_Data extract_.
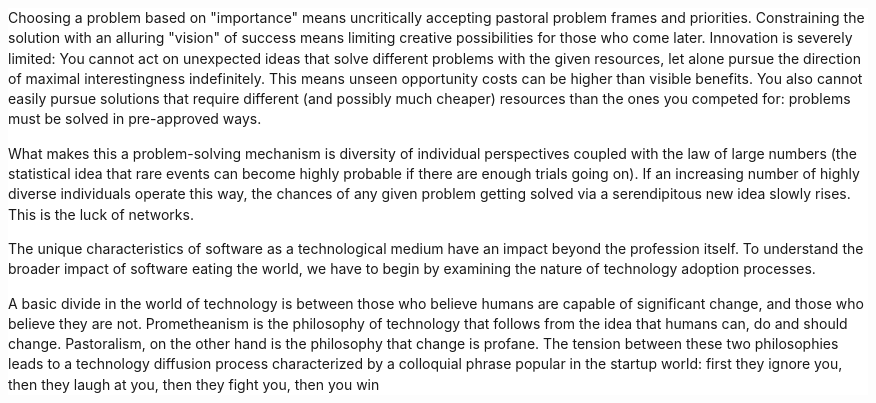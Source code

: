 Choosing a problem based on "importance" means uncritically accepting pastoral problem frames and priorities. Constraining the solution with an alluring "vision" of success means limiting creative possibilities for those who come later. Innovation is severely limited: You cannot act on unexpected ideas that solve different problems with the given resources, let alone pursue the direction of maximal interestingness indefinitely. This means unseen opportunity costs can be higher than visible benefits. You also cannot easily pursue solutions that require different (and possibly much cheaper) resources than the ones you competed for: problems must be solved in pre-approved ways.

What makes this a problem-solving mechanism is diversity of individual perspectives coupled with the law of large numbers (the statistical idea that rare events can become highly probable if there are enough trials going on). If an increasing number of highly diverse individuals operate this way, the chances of any given problem getting solved via a serendipitous new idea slowly rises. This is the luck of networks.

The unique characteristics of software as a technological medium have an impact beyond the profession itself. To understand the broader impact of software eating the world, we have to begin by examining the nature of technology adoption processes.

A basic divide in the world of technology is between those who believe humans are capable of significant change, and those who believe they are not. Prometheanism is the philosophy of technology that follows from the idea that humans can, do and should change. Pastoralism, on the other hand is the philosophy that change is profane. The tension between these two philosophies leads to a technology diffusion process characterized by a colloquial phrase popular in the startup world: first they ignore you, then they laugh at you, then they fight you, then you win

_Task prompt_. Return exactly the lines above from the line that has "What makes this" through the line that has "The unique characteristics", inclusive, and nothing else.

_Your response_.
What makes this a problem-solving mechanism is diversity of individual perspectives coupled with the law of large numbers (the statistical idea that rare events can become highly probable if there are enough trials going on). If an increasing number of highly diverse individuals operate this way, the chances of any given problem getting solved via a serendipitous new idea slowly rises. This is the luck of networks.

The unique characteristics of software as a technological medium have an impact beyond the profession itself. To understand the broader impact of software eating the world, we have to begin by examining the nature of technology adoption processes.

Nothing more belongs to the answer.